The ideas in these books are not in any specific order and one can simply thumb through the books at random; which was what I did.

A mother to two boys and a girl, McClure’s daily plate is stacked and she has to figure out how to keep the children mostly happy even on a bad hair day and ensure they have a good day or school term ahead of them.

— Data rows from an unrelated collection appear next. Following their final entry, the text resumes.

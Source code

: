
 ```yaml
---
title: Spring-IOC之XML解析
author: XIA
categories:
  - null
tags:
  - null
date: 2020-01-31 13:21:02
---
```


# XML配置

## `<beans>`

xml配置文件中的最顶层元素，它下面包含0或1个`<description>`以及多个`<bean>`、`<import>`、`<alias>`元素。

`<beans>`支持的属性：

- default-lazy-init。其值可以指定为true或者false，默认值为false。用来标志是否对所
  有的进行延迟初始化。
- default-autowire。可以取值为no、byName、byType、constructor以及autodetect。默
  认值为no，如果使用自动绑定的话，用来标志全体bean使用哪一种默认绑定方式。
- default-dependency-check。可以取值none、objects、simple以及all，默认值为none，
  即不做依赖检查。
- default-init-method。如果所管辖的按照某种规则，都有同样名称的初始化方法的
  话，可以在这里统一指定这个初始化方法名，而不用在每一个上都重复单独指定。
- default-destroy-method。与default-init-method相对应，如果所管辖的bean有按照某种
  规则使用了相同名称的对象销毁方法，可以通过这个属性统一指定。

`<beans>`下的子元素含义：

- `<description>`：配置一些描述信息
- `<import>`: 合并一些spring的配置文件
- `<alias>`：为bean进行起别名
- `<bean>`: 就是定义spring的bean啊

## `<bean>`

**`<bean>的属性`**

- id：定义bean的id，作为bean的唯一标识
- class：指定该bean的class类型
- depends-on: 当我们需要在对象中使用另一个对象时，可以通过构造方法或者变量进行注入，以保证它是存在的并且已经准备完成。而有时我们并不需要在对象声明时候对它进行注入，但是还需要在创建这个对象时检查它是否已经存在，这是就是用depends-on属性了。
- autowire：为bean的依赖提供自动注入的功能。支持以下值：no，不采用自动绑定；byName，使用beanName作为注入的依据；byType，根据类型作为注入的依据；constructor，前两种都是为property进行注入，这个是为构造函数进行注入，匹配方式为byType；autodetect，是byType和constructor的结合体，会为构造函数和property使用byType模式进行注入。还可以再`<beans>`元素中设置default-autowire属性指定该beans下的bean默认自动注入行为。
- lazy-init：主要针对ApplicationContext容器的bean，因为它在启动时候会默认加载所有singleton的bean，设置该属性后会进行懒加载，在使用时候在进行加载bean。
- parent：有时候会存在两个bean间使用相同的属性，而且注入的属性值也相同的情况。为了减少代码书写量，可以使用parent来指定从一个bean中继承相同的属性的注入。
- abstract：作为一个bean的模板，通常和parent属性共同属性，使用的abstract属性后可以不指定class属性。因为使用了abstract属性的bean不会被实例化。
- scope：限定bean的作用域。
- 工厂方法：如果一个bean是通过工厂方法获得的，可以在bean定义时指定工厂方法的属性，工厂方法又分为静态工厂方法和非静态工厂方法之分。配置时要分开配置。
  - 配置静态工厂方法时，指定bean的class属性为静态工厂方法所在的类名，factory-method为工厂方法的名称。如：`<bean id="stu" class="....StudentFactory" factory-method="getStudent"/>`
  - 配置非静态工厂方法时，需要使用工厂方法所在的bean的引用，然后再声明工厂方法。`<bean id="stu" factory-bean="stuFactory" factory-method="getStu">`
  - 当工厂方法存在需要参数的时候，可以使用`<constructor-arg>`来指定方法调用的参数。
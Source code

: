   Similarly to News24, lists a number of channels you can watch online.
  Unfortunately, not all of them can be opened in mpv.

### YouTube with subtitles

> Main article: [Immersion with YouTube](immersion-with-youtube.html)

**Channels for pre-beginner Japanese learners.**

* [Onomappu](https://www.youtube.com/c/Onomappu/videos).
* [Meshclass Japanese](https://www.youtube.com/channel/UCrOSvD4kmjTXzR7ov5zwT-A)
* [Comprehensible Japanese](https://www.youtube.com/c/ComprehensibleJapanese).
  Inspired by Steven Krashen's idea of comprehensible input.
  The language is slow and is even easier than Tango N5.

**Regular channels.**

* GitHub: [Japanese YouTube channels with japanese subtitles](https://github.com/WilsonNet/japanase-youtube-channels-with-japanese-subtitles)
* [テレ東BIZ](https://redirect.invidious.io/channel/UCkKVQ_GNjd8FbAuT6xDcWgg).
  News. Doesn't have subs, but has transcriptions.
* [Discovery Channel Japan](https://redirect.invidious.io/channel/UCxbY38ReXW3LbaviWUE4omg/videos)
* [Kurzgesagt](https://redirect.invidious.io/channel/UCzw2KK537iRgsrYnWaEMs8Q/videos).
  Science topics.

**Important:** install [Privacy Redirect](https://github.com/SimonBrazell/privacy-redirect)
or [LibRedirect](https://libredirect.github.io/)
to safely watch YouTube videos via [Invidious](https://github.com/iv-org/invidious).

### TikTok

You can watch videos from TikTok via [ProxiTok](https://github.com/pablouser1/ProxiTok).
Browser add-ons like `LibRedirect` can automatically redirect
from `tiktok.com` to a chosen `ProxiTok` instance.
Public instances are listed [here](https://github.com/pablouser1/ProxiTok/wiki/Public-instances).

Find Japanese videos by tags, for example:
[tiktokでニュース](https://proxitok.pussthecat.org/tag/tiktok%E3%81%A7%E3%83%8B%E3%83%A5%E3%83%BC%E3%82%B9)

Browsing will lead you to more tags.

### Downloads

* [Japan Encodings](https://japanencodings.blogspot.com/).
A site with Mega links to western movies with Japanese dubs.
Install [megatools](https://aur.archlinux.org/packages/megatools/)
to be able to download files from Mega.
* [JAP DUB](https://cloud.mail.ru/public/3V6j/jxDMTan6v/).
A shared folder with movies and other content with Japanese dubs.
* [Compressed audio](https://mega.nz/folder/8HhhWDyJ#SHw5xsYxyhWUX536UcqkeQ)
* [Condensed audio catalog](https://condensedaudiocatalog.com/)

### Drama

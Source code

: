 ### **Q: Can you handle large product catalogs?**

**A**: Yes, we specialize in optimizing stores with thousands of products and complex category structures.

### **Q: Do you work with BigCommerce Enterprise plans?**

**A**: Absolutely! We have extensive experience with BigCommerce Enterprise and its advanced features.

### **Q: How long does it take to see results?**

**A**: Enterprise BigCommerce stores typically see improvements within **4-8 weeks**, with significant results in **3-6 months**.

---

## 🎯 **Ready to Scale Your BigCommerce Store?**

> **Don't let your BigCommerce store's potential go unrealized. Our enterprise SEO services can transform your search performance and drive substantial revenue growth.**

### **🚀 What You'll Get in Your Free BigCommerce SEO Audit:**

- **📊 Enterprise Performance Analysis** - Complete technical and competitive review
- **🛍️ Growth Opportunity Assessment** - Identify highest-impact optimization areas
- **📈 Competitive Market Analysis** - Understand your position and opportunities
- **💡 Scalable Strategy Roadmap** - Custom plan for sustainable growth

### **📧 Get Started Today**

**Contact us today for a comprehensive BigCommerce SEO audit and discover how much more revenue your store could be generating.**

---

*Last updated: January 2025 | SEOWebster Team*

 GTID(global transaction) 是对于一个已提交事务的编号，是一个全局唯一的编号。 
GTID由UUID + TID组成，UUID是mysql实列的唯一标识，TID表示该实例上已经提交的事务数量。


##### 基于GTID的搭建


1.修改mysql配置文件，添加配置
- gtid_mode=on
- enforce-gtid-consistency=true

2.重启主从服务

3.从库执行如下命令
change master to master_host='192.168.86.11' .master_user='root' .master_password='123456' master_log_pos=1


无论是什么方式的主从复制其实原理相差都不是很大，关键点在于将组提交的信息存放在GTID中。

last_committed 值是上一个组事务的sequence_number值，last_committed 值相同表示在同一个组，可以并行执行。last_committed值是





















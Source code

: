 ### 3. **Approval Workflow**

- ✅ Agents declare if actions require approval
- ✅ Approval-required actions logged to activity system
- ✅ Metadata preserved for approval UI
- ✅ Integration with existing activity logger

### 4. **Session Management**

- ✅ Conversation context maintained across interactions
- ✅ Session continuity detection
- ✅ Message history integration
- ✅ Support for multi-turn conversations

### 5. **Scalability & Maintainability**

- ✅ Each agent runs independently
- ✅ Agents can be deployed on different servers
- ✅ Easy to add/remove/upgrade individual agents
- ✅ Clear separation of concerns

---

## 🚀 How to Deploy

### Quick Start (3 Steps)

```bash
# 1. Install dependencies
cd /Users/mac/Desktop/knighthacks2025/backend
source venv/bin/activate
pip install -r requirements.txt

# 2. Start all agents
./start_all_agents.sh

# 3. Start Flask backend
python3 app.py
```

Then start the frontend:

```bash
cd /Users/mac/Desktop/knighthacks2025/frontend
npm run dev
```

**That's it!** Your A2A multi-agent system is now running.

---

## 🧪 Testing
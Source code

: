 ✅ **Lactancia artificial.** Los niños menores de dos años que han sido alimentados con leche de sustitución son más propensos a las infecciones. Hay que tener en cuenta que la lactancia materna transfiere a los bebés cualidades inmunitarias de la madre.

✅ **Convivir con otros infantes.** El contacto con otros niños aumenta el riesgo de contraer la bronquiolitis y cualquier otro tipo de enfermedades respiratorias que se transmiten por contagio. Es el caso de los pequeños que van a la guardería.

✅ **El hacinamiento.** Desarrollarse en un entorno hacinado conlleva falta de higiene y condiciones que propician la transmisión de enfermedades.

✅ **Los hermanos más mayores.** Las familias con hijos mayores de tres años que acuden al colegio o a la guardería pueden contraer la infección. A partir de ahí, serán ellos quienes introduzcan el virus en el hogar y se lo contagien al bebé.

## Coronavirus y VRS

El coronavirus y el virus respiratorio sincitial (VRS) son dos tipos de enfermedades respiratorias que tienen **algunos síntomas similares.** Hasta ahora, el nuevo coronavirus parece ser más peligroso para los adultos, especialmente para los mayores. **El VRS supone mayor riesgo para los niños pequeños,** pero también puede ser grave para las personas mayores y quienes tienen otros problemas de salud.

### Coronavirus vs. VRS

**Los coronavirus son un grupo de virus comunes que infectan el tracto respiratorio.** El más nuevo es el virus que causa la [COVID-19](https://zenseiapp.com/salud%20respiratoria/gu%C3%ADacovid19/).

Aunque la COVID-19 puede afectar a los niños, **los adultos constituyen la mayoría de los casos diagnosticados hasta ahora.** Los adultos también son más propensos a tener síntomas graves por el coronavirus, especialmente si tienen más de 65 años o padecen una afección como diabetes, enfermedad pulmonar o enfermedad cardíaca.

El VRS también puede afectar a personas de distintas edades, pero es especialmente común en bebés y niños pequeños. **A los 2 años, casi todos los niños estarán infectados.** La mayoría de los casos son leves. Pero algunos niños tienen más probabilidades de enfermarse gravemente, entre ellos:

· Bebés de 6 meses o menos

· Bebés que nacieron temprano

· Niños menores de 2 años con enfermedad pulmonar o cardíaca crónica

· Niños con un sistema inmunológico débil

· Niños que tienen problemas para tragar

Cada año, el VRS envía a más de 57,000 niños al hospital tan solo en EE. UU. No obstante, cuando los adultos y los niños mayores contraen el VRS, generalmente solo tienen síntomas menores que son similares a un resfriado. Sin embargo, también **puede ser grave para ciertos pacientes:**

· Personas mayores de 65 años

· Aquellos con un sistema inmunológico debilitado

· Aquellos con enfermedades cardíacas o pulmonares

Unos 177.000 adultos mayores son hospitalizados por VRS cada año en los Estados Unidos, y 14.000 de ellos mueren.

The 151 ways listed in each book are largely practical tips on morning hygiene, healthy breakfast habits, getting the school bag sorted, books ready or activities listed out for the day, month or year. It also includes useful ways to keep youngsters occupied in the kitchen, garden, playground or on the computer. Other noteworthy tips such as noting down important phone numbers and not sharing personal information with strangers are vital knowledge we can equip our youngsters with as they start the school year.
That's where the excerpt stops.